Segment Open

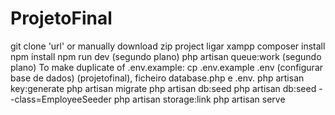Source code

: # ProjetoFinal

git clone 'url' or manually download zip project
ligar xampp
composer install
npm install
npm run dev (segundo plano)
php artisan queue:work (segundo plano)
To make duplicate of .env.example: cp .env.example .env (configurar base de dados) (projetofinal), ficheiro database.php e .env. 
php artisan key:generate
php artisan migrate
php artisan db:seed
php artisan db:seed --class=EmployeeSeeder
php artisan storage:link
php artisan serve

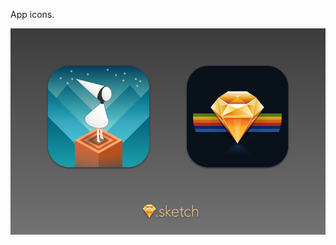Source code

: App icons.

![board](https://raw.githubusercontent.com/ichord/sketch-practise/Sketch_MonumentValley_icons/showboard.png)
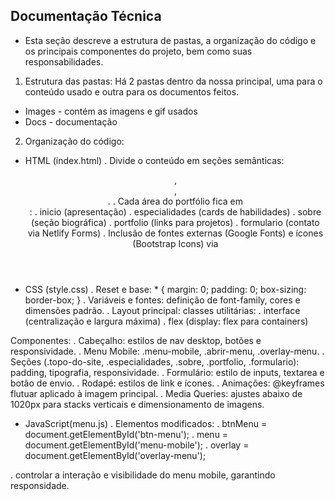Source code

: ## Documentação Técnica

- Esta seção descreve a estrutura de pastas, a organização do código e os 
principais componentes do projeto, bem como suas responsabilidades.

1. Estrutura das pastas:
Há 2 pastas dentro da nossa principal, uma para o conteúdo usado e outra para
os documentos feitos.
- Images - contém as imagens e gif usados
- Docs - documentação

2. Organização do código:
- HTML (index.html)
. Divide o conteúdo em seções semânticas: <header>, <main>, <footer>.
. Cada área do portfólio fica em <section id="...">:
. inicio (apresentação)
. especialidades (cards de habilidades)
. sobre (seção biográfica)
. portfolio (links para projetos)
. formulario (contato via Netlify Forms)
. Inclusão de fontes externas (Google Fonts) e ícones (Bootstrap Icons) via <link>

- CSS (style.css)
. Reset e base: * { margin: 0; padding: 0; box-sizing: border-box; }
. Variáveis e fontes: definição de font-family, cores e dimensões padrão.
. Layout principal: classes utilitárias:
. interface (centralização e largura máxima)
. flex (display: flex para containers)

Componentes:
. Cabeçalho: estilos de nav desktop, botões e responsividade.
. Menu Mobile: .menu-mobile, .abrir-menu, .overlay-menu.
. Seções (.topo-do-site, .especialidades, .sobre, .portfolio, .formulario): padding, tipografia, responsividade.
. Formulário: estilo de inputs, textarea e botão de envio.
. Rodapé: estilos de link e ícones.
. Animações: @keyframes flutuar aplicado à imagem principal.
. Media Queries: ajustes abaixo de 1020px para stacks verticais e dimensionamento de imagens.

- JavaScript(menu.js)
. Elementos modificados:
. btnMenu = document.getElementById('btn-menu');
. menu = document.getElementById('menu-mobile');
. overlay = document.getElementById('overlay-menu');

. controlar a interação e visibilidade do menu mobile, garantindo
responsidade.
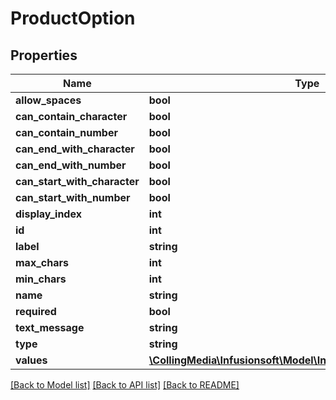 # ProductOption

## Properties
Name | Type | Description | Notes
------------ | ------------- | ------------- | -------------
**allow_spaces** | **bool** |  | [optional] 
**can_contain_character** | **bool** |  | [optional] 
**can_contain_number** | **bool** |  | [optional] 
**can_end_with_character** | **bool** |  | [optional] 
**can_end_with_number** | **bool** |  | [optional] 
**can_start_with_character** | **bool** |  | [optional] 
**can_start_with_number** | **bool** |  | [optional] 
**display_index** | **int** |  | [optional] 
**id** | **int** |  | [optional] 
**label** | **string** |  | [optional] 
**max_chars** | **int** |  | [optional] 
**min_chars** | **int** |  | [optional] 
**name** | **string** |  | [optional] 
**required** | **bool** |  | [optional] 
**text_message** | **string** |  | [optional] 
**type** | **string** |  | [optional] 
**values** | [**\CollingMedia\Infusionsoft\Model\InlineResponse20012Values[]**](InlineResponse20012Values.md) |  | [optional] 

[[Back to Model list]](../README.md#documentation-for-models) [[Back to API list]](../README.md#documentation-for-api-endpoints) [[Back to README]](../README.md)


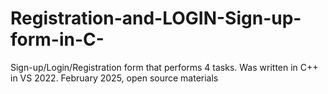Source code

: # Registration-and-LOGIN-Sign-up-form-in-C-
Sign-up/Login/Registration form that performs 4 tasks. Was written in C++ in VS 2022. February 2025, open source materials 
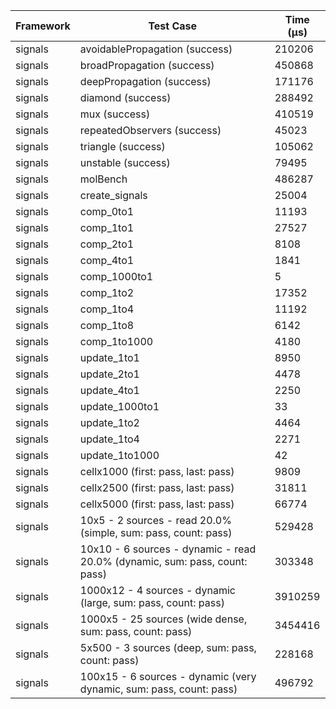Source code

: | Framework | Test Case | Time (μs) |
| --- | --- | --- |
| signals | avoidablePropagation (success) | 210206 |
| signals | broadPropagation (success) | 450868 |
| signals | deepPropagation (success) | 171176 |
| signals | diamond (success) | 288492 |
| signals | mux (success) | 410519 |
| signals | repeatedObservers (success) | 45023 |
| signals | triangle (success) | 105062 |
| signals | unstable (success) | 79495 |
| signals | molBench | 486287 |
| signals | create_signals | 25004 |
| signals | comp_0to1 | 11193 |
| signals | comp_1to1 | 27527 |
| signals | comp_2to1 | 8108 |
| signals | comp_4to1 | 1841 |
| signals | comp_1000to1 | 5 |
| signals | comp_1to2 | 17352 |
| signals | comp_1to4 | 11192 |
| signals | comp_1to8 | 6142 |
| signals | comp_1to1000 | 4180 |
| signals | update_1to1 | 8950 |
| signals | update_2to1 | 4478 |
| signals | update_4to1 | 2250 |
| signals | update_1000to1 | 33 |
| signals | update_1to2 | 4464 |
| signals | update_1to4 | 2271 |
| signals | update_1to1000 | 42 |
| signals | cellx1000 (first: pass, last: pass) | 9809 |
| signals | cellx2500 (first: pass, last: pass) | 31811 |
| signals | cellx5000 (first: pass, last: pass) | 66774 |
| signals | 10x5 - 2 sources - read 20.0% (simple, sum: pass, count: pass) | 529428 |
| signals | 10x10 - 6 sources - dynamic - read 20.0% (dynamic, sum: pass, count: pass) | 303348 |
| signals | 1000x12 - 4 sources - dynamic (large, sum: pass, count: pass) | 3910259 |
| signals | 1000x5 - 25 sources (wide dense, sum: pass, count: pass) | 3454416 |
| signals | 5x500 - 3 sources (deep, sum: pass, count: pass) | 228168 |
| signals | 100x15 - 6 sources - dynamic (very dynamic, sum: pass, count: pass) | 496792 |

Segment Closed

### Instructions for the task
Drop the pictures and set down the data above exactly.

### Output of the task
Source code

: # ProjetoFinal

git clone 'url' or manually download zip project
ligar xampp
composer install
npm install
npm run dev (segundo plano)
php artisan queue:work (segundo plano)
To make duplicate of .env.example: cp .env.example .env (configurar base de dados) (projetofinal), ficheiro database.php e .env. 
php artisan key:generate
php artisan migrate
php artisan db:seed
php artisan db:seed --class=EmployeeSeeder
php artisan storage:link
php artisan serve

Source code

: App icons.

![board](https://raw.githubusercontent.com/ichord/sketch-practise/Sketch_MonumentValley_icons/showboard.png)
Source code

: ## Documentação Técnica

- Esta seção descreve a estrutura de pastas, a organização do código e os 
principais componentes do projeto, bem como suas responsabilidades.

1. Estrutura das pastas:
Há 2 pastas dentro da nossa principal, uma para o conteúdo usado e outra para
os documentos feitos.
- Images - contém as imagens e gif usados
- Docs - documentação

2. Organização do código:
- HTML (index.html)
. Divide o conteúdo em seções semânticas: <header>, <main>, <footer>.
. Cada área do portfólio fica em <section id="...">:
. inicio (apresentação)
. especialidades (cards de habilidades)
. sobre (seção biográfica)
. portfolio (links para projetos)
. formulario (contato via Netlify Forms)
. Inclusão de fontes externas (Google Fonts) e ícones (Bootstrap Icons) via <link>

- CSS (style.css)
. Reset e base: * { margin: 0; padding: 0; box-sizing: border-box; }
. Variáveis e fontes: definição de font-family, cores e dimensões padrão.
. Layout principal: classes utilitárias:
. interface (centralização e largura máxima)
. flex (display: flex para containers)

Componentes:
. Cabeçalho: estilos de nav desktop, botões e responsividade.
. Menu Mobile: .menu-mobile, .abrir-menu, .overlay-menu.
. Seções (.topo-do-site, .especialidades, .sobre, .portfolio, .formulario): padding, tipografia, responsividade.
. Formulário: estilo de inputs, textarea e botão de envio.
. Rodapé: estilos de link e ícones.
. Animações: @keyframes flutuar aplicado à imagem principal.
. Media Queries: ajustes abaixo de 1020px para stacks verticais e dimensionamento de imagens.

- JavaScript(menu.js)
. Elementos modificados:
. btnMenu = document.getElementById('btn-menu');
. menu = document.getElementById('menu-mobile');
. overlay = document.getElementById('overlay-menu');

. controlar a interação e visibilidade do menu mobile, garantindo
responsidade.
 # ProductOption

## Properties
Name | Type | Description | Notes
------------ | ------------- | ------------- | -------------
**allow_spaces** | **bool** |  | [optional] 
**can_contain_character** | **bool** |  | [optional] 
**can_contain_number** | **bool** |  | [optional] 
**can_end_with_character** | **bool** |  | [optional] 
**can_end_with_number** | **bool** |  | [optional] 
**can_start_with_character** | **bool** |  | [optional] 
**can_start_with_number** | **bool** |  | [optional] 
**display_index** | **int** |  | [optional] 
**id** | **int** |  | [optional] 
**label** | **string** |  | [optional] 
**max_chars** | **int** |  | [optional] 
**min_chars** | **int** |  | [optional] 
**name** | **string** |  | [optional] 
**required** | **bool** |  | [optional] 
**text_message** | **string** |  | [optional] 
**type** | **string** |  | [optional] 
**values** | [**\CollingMedia\Infusionsoft\Model\InlineResponse20012Values[]**](InlineResponse20012Values.md) |  | [optional] 

[[Back to Model list]](../README.md#documentation-for-models) [[Back to API list]](../README.md#documentation-for-api-endpoints) [[Back to README]](../README.md)


Source code

: # Registration-and-LOGIN-Sign-up-form-in-C-
Sign-up/Login/Registration form that performs 4 tasks. Was written in C++ in VS 2022. February 2025, open source materials 
Source code

: | Framework | Test Case | Time (μs) |
| --- | --- | --- |
| signals | avoidablePropagation (success) | 210206 |
| signals | broadPropagation (success) | 450868 |
| signals | deepPropagation (success) | 171176 |
| signals | diamond (success) | 288492 |
| signals | mux (success) | 410519 |
| signals | repeatedObservers (success) | 45023 |
| signals | triangle (success) | 105062 |
| signals | unstable (success) | 79495 |
| signals | molBench | 486287 |
| signals | create_signals | 25004 |
| signals | comp_0to1 | 11193 |
| signals | comp_1to1 | 27527 |
| signals | comp_2to1 | 8108 |
| signals | comp_4to1 | 1841 |
| signals | comp_1000to1 | 5 |
| signals | comp_1to2 | 17352 |
| signals | comp_1to4 | 11192 |
| signals | comp_1to8 | 6142 |
| signals | comp_1to1000 | 4180 |
| signals | update_1to1 | 8950 |
| signals | update_2to1 | 4478 |
| signals | update_4to1 | 2250 |
| signals | update_1000to1 | 33 |
| signals | update_1to2 | 4464 |
| signals | update_1to4 | 2271 |
| signals | update_1to1000 | 42 |
| signals | cellx1000 (first: pass, last: pass) | 9809 |
| signals | cellx2500 (first: pass, last: pass) | 31811 |
| signals | cellx5000 (first: pass, last: pass) | 66774 |
| signals | 10x5 - 2 sources - read 20.0% (simple, sum: pass, count: pass) | 529428 |
| signals | 10x10 - 6 sources - dynamic - read 20.0% (dynamic, sum: pass, count: pass) | 303348 |
| signals | 1000x12 - 4 sources - dynamic (large, sum: pass, count: pass) | 3910259 |
| signals | 1000x5 - 25 sources (wide dense, sum: pass, count: pass) | 3454416 |
| signals | 5x500 - 3 sources (deep, sum: pass, count: pass) | 228168 |
| signals | 100x15 - 6 sources - dynamic (very dynamic, sum: pass, count: pass) | 496792 |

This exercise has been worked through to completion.